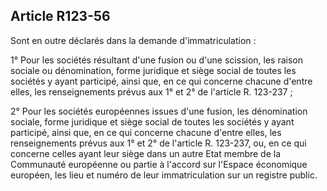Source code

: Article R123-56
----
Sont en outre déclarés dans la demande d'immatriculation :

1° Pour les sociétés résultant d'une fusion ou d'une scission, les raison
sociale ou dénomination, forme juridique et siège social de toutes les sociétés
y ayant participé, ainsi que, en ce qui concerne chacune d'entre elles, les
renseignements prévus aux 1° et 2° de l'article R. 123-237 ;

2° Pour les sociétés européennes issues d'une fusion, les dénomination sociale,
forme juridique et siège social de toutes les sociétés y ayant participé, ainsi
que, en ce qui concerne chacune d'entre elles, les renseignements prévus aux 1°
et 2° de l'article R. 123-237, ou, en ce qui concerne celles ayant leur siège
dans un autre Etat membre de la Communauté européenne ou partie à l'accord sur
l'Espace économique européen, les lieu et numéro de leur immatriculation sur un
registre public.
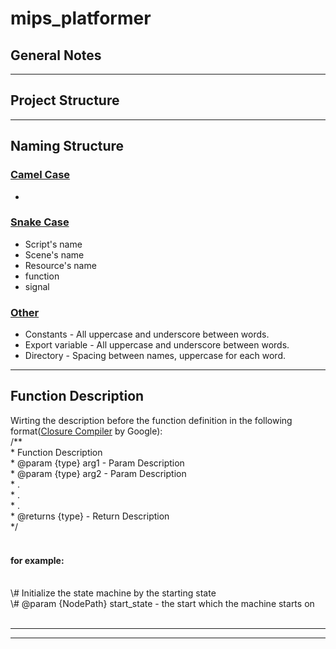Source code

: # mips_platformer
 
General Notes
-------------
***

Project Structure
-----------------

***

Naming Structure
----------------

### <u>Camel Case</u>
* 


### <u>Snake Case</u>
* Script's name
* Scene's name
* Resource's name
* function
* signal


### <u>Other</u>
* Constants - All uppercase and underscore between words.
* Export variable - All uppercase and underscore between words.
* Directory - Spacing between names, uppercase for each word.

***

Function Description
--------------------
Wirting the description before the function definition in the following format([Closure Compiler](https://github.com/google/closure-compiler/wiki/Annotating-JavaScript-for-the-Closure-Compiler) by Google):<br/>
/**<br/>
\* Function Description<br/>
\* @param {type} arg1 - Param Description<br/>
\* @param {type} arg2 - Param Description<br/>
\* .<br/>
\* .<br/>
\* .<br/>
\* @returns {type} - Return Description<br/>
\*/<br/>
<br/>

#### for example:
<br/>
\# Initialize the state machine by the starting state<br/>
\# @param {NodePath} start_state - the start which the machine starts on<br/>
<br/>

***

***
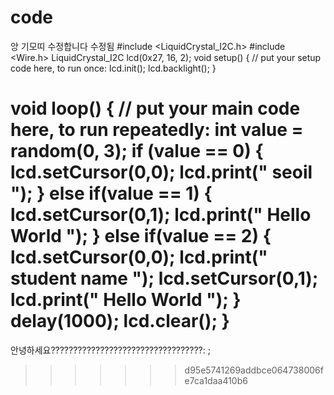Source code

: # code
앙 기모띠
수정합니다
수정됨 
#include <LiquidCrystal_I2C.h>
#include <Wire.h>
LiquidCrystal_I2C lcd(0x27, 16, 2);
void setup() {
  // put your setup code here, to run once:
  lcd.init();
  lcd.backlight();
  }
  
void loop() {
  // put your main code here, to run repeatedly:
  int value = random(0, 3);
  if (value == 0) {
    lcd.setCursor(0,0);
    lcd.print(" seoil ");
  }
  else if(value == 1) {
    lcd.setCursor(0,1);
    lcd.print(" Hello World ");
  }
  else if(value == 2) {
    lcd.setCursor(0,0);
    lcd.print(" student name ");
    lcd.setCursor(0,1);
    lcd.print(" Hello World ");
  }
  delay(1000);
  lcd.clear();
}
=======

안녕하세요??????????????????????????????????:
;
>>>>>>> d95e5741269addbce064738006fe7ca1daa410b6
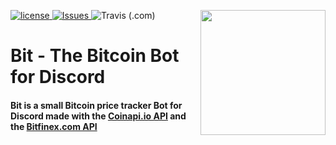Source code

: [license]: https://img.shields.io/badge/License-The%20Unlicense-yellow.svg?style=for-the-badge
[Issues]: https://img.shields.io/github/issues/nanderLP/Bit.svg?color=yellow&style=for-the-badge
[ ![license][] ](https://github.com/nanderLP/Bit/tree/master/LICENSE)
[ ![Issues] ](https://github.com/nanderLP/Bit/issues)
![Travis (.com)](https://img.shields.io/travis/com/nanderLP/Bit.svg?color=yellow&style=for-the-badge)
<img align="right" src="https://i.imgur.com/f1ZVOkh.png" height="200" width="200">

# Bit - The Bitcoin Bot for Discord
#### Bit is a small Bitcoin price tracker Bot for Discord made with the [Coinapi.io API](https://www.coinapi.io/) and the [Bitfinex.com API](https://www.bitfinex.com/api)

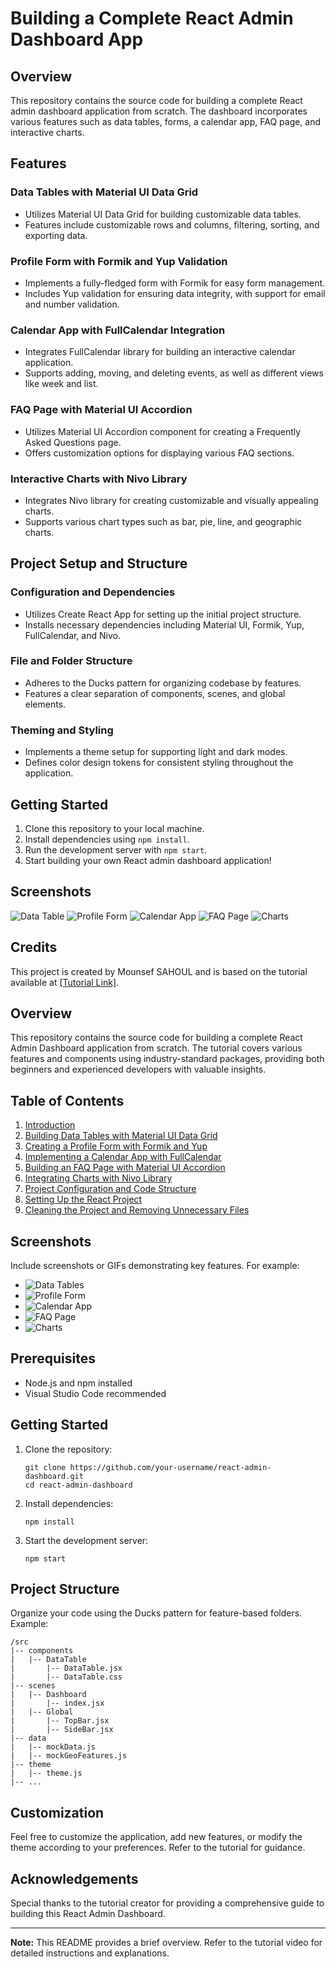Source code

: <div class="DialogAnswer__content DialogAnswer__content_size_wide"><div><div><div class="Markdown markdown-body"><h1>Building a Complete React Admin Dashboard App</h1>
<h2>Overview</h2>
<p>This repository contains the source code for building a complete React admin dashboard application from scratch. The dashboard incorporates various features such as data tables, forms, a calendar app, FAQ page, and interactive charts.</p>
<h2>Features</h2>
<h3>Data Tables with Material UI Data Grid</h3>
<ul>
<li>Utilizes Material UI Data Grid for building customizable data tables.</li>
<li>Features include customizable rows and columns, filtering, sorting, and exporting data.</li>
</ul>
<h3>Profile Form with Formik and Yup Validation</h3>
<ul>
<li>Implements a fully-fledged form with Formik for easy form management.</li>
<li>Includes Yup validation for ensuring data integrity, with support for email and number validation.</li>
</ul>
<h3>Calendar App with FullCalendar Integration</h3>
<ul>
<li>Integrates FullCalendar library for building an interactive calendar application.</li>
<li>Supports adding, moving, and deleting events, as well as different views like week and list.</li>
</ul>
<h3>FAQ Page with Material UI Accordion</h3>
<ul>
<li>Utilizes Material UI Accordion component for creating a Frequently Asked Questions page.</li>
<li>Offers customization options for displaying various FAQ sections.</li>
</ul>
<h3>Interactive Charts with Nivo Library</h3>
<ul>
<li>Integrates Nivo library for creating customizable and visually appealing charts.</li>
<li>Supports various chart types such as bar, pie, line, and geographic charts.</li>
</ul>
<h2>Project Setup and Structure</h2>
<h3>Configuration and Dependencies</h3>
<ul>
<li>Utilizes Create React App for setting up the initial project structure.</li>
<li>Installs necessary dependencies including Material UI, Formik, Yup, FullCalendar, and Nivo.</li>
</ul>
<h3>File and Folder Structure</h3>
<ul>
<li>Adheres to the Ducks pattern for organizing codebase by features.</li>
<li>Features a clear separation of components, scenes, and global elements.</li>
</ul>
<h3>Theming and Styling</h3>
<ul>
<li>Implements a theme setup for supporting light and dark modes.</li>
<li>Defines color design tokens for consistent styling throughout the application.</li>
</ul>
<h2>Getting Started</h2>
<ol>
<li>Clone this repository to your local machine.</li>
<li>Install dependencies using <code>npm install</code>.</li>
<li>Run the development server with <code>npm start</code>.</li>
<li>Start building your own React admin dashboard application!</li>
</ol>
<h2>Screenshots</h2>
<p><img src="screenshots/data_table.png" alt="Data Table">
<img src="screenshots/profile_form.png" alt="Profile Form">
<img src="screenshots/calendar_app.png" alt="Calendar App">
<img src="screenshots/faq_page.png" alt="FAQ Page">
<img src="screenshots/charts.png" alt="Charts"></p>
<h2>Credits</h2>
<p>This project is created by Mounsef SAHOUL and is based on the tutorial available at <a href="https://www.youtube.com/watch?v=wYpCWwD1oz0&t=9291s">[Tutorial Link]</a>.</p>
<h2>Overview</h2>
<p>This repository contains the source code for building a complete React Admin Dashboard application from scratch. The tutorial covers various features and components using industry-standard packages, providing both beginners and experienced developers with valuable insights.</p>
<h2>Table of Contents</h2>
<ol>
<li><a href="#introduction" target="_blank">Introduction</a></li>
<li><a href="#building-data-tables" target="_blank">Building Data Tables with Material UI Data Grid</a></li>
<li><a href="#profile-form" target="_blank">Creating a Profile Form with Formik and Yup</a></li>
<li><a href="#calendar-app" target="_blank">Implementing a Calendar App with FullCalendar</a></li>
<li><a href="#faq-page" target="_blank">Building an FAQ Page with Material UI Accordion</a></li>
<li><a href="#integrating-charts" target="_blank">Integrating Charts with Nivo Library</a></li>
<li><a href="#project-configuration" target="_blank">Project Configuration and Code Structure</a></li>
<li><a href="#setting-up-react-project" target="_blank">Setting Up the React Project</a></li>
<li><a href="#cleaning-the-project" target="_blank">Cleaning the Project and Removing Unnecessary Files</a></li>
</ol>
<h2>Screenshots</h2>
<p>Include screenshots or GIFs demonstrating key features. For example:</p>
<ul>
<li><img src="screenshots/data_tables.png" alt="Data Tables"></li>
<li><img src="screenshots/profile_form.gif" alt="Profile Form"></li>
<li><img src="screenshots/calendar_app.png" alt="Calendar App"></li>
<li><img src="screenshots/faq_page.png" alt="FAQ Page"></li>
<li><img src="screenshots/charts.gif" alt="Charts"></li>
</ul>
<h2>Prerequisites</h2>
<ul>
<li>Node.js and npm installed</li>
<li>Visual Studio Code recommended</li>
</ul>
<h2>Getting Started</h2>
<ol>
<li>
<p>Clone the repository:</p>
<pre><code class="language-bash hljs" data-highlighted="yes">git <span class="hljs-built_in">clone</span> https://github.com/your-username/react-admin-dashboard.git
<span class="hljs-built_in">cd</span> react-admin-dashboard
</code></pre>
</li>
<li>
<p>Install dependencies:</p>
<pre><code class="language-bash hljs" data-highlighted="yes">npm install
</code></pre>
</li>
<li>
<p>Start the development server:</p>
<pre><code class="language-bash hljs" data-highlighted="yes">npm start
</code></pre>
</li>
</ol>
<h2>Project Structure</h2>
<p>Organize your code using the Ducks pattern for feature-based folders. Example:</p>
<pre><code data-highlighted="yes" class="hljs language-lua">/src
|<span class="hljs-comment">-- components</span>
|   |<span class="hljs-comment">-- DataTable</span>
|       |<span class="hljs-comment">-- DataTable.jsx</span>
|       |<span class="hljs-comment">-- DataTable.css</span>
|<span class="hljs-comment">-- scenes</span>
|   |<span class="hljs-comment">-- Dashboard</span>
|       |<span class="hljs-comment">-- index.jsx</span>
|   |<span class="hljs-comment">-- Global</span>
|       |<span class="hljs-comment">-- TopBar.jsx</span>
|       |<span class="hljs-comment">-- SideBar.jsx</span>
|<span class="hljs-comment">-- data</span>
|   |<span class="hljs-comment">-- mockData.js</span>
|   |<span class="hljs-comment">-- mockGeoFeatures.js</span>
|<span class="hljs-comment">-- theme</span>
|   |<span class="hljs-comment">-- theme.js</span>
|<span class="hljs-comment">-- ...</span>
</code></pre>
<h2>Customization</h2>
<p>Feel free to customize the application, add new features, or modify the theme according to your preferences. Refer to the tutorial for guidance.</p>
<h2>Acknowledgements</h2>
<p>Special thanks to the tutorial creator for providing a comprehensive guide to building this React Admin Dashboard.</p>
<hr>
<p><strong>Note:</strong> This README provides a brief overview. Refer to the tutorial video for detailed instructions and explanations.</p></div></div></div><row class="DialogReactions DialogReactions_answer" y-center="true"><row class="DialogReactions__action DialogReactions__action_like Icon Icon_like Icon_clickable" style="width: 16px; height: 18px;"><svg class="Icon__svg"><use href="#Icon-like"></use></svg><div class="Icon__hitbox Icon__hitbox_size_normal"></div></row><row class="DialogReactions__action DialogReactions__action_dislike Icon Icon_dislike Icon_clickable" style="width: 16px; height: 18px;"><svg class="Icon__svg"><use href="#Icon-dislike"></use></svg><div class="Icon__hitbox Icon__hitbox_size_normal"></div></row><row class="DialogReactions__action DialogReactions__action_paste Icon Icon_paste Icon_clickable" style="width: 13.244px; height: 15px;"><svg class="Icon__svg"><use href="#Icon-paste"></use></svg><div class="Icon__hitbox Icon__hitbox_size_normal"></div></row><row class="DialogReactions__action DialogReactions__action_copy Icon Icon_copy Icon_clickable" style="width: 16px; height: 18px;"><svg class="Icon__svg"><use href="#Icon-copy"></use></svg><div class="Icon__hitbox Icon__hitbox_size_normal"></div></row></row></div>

Task objective
Within the records, filter for lines that contain the word "Grid" and show each one.

Answer to the exercise
<h3>Data Tables with Material UI Data Grid</h3>
<li>Utilizes Material UI Data Grid for building customizable data tables.</li>
<li><a href="#building-data-tables" target="_blank">Building Data Tables with Material UI Data Grid</a></li>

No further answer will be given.